I think it is a good point about the CPU hour, not all processors are
created equal.  I was thinking about moving some sites to MOSSO, rackspace's
cloud and I got to the offering of their hosted service.
They talk about 10,000 computing cycles per month.  I asked them and this is
what they said:

"Compute cycles measure how much processing time your applications require
on the The Hosting Cloud. Using 10,000 compute cycles in a month is roughly
equivalent to running a server with a 2.8 GHz modern processor for the same
period of time."

The problem is that depending on the type of application that you run, this
is a very inaccurate answer.

-----Original Message-----
From: cloud-computing@googlegroups.com
[mailto:cloud-computing@googlegroups.com] On Behalf Of Roger Lewis
Sent: Tuesday, December 16, 2008 11:14 AM
To: cloud-computing@googlegroups.com
Subject: [ Cloud Computing ] Re: Compute surface as a traded commodity?


Relevant point about the cost of a barrel of oil.

So what we might be seeing is Cloud providers working out their capex 
and opex costs down to the finest detail in order to increase ROI, 
however its unlikely we will see these workings in detail. Nothing to 
stop us doing our own costing exercises with matrices for all the 
variables such as:

CPU speed
FSB speed
L2 Cache size
Main memory size, etc.

I am sure others can come up with more parameters, this is just a 
strawman intended to cover a bunch server performance contributors.

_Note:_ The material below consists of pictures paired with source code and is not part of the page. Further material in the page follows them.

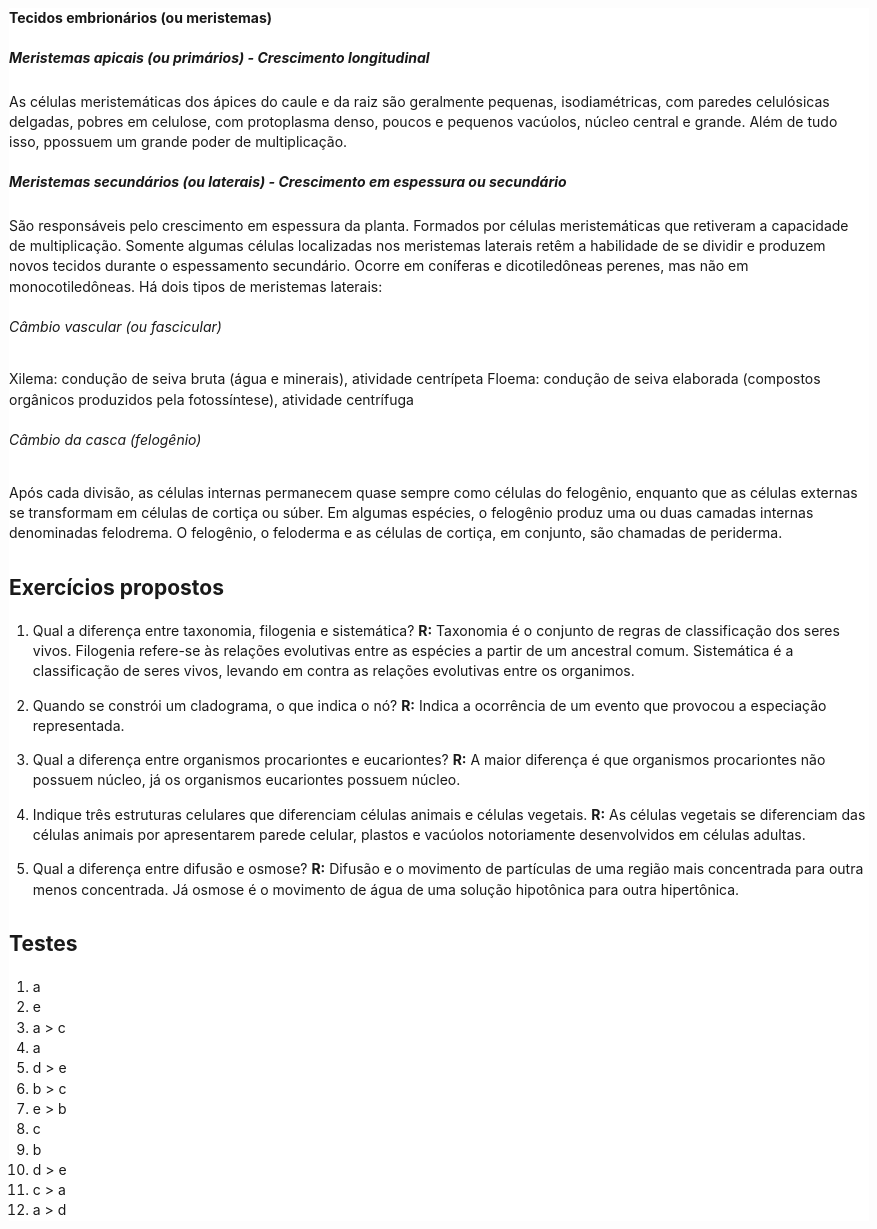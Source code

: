 #### Tecidos embrionários (ou meristemas)

##### Meristemas apicais (ou primários) - Crescimento longitudinal

As células meristemáticas dos ápices do caule e da raiz são geralmente pequenas, isodiamétricas, com paredes celulósicas delgadas, pobres em celulose, com protoplasma denso, poucos e pequenos vacúolos, núcleo central e grande. Além de tudo isso, ppossuem um grande poder de multiplicação.

##### Meristemas secundários (ou laterais) - Crescimento em espessura ou secundário

São responsáveis pelo crescimento em espessura da planta. Formados por células meristemáticas que retiveram a capacidade de multiplicação.
Somente algumas células localizadas nos meristemas laterais retêm a habilidade de se dividir e produzem novos tecidos durante o espessamento secundário.
Ocorre em coníferas e dicotiledôneas perenes, mas não em monocotiledôneas.
Há dois tipos de meristemas laterais:

###### Câmbio vascular (ou fascicular)

Xilema: condução de seiva bruta (água e minerais), atividade centrípeta
Floema: condução de seiva elaborada (compostos orgânicos produzidos pela fotossíntese), atividade centrífuga

###### Câmbio da casca (felogênio)

Após cada divisão, as células internas permanecem quase sempre como células do felogênio, enquanto que as células externas se transformam em células de cortiça ou súber.
Em algumas espécies, o felogênio produz uma ou duas camadas internas denominadas felodrema. O felogênio, o feloderma e as células de cortiça, em conjunto, são chamadas de periderma.

## Exercícios propostos
1. Qual a diferença entre taxonomia, filogenia e sistemática?
**R:** Taxonomia é o conjunto de regras de classificação dos seres vivos. Filogenia refere-se às relações evolutivas entre as espécies a partir de um ancestral comum. Sistemática é a classificação de seres vivos, levando em contra as relações evolutivas entre os organimos.

2. Quando se constrói um cladograma, o que indica o nó?
****R:**** Indica a ocorrência de um evento que provocou a especiação representada.

3. Qual a diferença entre organismos procariontes e eucariontes?
**R:** A maior diferença é que organismos procariontes não possuem núcleo, já os organismos eucariontes possuem núcleo.

4. Indique três estruturas celulares que diferenciam células animais e células vegetais.
**R:** As células vegetais se diferenciam das células animais por apresentarem parede celular, plastos e vacúolos notoriamente desenvolvidos em células adultas.

5. Qual a diferença entre difusão e osmose?
**R:** Difusão e o movimento de partículas de uma região mais concentrada para outra menos concentrada. Já osmose é o movimento de água de uma solução hipotônica para outra hipertônica.

## Testes
1. a
2. e
3. a > c
4. a
5. d > e
6. b > c
7. e > b
8. c
9. b 
10. d > e
11. c > a
12. a > d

In order for Cloud resource providers to approach commodity pricing 
models (very attractive for consumers) a whole lot of things have to 
happen. I don't see any pricing out there hinting at commoditization 
yet. I see a lot of different offerings from different major players 
each trying hard to increase market share. The richer the 
differentiation between offerings available the longer the road to a 
commodity market. This is a natural tendency, preserve and increase 
service / product differentiation in order to increase market share.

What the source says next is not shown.